All that is needed is each line of the entries holding the word "begin", copied as it stands.

Saved entries =
--- START ---

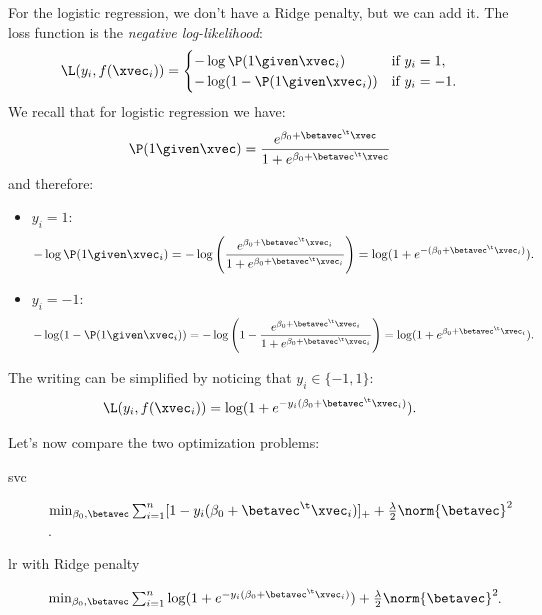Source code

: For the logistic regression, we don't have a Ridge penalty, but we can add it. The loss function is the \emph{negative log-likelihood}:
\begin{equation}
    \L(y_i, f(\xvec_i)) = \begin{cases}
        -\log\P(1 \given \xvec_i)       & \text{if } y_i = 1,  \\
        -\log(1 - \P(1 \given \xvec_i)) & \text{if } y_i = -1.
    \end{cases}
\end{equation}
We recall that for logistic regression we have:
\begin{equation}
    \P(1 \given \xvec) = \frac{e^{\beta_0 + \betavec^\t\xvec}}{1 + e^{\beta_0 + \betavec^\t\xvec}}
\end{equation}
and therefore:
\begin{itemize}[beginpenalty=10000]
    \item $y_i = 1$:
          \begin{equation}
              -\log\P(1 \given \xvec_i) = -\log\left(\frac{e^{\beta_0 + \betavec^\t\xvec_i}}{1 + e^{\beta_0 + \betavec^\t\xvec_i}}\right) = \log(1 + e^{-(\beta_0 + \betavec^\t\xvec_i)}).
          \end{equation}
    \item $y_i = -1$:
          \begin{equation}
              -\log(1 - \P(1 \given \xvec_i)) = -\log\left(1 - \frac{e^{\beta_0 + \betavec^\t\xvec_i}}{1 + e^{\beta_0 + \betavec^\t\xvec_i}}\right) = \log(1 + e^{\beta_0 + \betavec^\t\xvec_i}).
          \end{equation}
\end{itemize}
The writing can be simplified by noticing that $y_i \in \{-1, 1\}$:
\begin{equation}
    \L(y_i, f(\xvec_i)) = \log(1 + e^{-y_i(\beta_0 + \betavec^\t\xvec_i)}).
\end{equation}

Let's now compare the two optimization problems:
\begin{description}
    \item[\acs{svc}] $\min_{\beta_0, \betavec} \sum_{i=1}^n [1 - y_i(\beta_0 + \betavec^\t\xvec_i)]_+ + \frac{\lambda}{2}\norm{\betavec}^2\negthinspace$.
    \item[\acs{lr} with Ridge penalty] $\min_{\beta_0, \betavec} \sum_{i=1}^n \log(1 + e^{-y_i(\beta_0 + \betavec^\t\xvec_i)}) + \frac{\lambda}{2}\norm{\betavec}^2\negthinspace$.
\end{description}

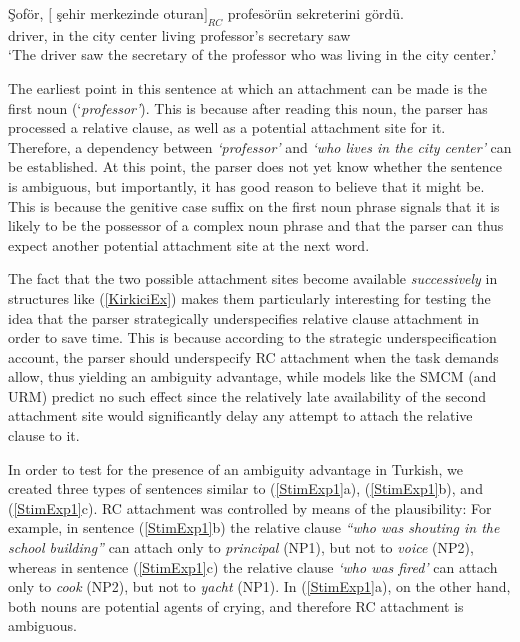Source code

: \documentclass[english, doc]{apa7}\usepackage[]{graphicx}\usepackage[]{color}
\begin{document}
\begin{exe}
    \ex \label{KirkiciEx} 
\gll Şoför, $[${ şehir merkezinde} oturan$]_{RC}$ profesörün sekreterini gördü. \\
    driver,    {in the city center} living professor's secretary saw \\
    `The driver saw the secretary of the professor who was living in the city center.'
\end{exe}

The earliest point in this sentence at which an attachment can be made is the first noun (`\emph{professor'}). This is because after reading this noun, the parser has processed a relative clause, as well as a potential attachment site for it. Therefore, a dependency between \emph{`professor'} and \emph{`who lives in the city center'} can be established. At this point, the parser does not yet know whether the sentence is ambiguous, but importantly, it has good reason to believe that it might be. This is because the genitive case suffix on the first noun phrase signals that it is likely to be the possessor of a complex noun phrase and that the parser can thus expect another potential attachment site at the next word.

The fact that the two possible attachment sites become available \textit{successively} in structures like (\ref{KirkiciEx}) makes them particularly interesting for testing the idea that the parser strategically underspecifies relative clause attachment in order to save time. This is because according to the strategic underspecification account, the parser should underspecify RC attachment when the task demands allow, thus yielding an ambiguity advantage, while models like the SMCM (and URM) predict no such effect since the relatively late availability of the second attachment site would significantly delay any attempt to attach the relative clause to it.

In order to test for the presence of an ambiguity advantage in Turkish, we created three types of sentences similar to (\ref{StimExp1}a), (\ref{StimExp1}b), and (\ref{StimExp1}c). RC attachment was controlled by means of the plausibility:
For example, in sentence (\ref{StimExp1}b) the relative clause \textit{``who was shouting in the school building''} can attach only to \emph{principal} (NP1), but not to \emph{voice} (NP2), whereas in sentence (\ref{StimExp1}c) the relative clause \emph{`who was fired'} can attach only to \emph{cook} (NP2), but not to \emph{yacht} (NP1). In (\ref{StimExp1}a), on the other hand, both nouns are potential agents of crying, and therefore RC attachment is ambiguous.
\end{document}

--- END ---

FINISHED EXERCISE =
\begin{equation}
    \L(y_i, f(\xvec_i)) = \begin{cases}
\begin{equation}
\begin{itemize}[beginpenalty=10000]
          \begin{equation}
          \begin{equation}
\begin{equation}
\begin{description}
\begin{document}
\begin{exe}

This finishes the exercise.